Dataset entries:
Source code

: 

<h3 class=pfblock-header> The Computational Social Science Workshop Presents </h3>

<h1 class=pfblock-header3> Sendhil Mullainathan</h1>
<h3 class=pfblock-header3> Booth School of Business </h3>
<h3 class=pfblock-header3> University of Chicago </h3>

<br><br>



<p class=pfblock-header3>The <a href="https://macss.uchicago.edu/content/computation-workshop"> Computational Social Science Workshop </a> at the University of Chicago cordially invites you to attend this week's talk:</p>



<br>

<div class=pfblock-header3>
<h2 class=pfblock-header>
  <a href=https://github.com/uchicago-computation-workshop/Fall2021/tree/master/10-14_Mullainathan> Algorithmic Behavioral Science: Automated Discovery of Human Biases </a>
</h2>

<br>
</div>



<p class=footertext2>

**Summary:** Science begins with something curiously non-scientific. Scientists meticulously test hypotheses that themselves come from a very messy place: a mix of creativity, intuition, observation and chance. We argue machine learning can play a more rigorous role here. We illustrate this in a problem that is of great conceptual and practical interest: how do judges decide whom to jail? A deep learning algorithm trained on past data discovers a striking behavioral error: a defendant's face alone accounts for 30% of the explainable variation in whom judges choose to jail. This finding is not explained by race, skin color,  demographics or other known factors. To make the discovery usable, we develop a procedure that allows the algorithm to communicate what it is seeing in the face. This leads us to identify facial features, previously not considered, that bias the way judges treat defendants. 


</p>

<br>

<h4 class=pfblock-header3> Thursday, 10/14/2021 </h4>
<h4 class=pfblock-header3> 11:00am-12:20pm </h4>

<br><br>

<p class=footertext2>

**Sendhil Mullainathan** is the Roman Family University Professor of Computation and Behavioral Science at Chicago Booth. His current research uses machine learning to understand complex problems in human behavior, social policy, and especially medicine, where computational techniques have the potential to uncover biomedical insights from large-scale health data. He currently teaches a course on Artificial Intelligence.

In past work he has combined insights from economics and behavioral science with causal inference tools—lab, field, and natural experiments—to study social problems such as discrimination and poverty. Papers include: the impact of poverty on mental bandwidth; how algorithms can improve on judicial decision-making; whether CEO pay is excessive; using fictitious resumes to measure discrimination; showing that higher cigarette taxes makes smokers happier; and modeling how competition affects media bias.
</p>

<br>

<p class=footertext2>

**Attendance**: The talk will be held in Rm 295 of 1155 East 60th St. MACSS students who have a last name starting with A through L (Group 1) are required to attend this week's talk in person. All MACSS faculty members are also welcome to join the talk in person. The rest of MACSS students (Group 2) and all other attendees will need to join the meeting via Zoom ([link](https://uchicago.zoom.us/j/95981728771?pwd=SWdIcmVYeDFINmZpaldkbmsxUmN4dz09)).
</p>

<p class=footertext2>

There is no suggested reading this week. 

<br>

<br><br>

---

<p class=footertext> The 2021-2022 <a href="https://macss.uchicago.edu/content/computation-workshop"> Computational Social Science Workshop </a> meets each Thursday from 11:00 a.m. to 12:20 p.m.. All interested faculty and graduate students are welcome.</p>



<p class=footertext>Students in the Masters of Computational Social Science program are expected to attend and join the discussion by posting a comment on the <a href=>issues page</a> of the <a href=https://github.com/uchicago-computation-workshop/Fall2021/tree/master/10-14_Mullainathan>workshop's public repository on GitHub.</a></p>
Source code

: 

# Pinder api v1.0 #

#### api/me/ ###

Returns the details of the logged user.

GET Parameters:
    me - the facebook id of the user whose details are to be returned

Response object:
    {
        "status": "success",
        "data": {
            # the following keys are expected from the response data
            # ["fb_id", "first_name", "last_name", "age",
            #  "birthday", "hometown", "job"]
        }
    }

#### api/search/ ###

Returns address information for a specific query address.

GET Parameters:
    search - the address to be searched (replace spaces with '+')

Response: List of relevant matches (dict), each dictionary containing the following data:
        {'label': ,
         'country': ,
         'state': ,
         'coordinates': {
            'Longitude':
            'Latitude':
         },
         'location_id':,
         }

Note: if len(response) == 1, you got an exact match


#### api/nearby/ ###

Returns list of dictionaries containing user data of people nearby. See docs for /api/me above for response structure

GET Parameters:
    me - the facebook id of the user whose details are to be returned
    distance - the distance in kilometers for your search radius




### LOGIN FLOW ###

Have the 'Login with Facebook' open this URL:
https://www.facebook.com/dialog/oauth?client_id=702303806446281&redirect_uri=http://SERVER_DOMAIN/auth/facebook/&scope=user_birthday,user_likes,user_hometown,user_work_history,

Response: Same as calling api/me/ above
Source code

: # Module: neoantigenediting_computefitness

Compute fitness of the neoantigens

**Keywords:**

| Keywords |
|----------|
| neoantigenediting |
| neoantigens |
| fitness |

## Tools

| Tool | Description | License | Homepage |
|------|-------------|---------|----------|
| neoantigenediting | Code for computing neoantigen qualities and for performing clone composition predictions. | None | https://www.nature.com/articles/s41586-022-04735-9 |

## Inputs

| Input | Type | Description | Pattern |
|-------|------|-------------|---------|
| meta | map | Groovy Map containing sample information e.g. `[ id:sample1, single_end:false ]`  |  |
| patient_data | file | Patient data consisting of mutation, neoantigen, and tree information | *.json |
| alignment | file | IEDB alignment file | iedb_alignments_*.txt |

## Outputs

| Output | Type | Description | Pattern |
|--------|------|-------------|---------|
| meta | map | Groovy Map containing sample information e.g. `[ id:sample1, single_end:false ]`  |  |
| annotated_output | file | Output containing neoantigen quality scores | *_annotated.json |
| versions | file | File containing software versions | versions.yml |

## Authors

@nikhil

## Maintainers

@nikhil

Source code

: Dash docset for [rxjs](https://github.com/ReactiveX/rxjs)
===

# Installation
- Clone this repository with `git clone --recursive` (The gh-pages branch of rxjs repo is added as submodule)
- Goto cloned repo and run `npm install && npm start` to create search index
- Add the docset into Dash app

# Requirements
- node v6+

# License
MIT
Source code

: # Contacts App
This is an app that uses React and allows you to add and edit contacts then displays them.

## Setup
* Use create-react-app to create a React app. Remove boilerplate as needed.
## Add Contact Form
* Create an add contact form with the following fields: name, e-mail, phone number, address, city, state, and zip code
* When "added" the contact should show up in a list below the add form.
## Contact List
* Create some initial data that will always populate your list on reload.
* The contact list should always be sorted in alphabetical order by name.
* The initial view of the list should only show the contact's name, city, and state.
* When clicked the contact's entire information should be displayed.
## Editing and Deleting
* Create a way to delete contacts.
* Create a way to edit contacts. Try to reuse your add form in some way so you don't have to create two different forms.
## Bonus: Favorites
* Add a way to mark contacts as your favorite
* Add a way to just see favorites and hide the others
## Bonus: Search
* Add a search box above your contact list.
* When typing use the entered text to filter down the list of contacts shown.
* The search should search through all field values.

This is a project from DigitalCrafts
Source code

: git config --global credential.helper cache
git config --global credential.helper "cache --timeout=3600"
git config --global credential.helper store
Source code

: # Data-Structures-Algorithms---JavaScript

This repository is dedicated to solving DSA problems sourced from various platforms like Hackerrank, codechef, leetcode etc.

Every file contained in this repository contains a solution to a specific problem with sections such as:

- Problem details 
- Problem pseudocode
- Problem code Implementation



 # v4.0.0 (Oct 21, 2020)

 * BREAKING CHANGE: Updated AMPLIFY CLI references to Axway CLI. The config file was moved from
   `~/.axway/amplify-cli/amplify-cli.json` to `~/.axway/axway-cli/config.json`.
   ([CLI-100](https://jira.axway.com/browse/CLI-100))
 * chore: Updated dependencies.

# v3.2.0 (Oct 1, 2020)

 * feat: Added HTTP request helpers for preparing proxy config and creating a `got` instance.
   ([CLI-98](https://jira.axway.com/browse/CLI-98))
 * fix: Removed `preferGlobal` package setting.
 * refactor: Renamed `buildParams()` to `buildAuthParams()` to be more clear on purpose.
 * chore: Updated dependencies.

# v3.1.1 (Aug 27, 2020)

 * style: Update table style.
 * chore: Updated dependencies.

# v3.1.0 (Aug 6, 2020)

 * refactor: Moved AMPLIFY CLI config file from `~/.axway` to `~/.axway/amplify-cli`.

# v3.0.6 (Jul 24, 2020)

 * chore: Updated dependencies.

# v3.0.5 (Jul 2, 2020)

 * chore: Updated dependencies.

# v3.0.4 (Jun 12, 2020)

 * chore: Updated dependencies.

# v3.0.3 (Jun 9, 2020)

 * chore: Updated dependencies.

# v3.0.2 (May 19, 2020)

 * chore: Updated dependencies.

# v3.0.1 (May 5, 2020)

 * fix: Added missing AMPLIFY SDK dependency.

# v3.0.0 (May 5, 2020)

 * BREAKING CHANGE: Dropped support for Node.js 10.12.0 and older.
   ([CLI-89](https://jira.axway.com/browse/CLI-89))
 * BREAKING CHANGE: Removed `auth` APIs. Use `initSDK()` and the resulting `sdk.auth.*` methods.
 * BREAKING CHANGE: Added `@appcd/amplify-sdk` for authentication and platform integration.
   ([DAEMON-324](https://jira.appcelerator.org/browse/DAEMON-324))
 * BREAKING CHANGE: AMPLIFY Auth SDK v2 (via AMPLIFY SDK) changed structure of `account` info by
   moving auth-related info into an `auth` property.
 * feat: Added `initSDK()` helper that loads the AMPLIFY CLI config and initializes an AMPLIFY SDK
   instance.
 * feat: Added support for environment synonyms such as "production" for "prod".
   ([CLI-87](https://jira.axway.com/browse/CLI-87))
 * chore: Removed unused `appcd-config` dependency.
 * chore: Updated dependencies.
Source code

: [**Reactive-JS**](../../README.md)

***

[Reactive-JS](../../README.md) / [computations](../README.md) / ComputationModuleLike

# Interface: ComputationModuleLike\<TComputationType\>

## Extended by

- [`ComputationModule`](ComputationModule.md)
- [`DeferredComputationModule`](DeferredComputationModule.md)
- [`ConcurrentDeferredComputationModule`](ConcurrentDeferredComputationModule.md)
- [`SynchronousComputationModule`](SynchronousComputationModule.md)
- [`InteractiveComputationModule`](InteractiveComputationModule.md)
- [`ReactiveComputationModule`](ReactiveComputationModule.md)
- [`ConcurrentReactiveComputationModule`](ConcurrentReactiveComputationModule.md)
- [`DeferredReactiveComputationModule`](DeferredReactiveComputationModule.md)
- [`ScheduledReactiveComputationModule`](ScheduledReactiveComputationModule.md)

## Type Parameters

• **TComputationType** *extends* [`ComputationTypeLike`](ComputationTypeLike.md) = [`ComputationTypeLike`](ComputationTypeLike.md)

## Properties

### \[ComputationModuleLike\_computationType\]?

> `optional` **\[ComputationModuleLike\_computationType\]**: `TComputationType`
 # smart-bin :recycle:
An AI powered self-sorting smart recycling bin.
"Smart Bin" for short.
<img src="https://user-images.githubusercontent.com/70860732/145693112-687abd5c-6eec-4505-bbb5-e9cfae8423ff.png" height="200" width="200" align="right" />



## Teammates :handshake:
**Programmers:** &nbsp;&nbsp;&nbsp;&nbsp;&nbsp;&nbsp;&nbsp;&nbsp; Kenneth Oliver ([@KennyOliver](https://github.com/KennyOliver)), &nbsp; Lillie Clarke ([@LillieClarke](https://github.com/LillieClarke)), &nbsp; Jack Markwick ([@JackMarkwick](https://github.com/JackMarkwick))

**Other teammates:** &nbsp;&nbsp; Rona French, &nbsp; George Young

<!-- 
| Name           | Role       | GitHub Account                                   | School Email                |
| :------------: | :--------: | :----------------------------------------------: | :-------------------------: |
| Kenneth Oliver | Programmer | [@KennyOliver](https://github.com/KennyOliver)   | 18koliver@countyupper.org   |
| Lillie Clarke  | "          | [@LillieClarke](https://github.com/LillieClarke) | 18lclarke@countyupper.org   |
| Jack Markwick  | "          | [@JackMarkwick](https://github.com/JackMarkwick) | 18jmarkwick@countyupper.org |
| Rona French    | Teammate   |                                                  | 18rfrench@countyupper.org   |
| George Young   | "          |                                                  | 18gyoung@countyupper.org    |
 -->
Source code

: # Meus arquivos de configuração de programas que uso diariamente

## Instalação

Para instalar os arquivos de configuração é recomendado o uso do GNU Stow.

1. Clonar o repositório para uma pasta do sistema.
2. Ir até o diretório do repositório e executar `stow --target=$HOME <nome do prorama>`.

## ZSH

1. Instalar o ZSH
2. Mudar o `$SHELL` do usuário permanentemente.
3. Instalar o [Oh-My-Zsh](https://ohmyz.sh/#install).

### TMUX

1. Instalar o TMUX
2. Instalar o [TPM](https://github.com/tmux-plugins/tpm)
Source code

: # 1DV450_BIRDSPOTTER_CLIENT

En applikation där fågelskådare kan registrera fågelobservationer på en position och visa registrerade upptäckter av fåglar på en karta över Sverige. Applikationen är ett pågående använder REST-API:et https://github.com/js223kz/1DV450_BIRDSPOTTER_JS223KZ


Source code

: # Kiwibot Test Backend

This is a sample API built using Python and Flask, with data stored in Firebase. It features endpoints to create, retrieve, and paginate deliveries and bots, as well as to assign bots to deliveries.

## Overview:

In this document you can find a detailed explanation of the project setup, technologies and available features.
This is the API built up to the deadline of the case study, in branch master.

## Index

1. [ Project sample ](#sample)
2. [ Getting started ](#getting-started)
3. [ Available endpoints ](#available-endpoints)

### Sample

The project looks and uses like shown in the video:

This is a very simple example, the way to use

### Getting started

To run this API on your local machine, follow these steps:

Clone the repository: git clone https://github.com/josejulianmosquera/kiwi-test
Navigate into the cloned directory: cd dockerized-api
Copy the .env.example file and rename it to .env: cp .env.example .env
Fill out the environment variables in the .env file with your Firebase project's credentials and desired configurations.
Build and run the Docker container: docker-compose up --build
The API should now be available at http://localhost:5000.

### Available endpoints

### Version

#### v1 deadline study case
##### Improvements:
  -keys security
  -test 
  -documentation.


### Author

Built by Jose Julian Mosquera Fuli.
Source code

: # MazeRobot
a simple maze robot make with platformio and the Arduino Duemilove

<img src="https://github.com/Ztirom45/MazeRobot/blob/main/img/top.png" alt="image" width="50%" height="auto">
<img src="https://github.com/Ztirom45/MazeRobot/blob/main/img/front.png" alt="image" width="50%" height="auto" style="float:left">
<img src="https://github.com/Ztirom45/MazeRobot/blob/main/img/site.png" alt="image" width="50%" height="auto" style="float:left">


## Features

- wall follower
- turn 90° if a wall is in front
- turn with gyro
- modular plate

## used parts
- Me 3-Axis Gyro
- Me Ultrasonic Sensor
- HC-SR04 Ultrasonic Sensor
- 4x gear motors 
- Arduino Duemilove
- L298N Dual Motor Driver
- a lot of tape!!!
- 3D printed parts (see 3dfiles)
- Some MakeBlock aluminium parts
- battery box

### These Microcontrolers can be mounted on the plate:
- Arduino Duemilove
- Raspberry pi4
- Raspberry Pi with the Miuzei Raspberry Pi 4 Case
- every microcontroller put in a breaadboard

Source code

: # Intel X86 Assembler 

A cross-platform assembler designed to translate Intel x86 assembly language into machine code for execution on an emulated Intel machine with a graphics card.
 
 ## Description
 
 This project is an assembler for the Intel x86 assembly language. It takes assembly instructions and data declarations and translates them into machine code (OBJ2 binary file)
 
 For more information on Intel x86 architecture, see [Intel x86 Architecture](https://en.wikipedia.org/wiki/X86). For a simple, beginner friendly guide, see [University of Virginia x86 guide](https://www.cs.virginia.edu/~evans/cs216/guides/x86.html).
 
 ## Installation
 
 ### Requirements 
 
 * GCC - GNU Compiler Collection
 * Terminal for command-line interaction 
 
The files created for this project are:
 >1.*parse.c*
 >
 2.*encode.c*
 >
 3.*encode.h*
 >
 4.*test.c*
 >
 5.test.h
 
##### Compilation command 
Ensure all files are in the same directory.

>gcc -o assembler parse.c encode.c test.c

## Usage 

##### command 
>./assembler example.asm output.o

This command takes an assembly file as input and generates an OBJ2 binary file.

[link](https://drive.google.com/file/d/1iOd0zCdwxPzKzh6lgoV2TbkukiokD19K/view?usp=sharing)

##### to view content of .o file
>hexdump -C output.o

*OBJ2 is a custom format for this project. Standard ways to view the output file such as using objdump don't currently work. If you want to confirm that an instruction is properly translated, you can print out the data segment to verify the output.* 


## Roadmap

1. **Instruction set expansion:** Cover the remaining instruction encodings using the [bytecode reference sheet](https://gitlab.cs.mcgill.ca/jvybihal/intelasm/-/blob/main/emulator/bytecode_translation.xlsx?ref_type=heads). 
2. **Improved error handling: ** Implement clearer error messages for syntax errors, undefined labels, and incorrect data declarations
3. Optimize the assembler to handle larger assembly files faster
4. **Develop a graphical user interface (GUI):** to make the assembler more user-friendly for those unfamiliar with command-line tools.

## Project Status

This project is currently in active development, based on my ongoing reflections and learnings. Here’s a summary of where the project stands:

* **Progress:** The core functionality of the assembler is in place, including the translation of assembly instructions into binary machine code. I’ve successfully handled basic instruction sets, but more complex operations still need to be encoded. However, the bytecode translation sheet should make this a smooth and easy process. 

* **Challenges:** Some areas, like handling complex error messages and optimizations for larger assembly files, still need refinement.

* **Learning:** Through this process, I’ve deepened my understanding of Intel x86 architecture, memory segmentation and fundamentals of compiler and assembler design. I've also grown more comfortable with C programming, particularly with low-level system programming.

About this exercise »
Return only the lines between the one holding "- 3D printed parts (see 3dfiles)" and the one holding "Intel X86 Assembler", inclusive, exactly as they appear above.

Solution to the problem »
- 3D printed parts (see 3dfiles)
- Some MakeBlock aluminium parts
- battery box

### These Microcontrolers can be mounted on the plate:
- Arduino Duemilove
- Raspberry pi4
- Raspberry Pi with the Miuzei Raspberry Pi 4 Case
- every microcontroller put in a breaadboard

Source code

: # Intel X86 Assembler 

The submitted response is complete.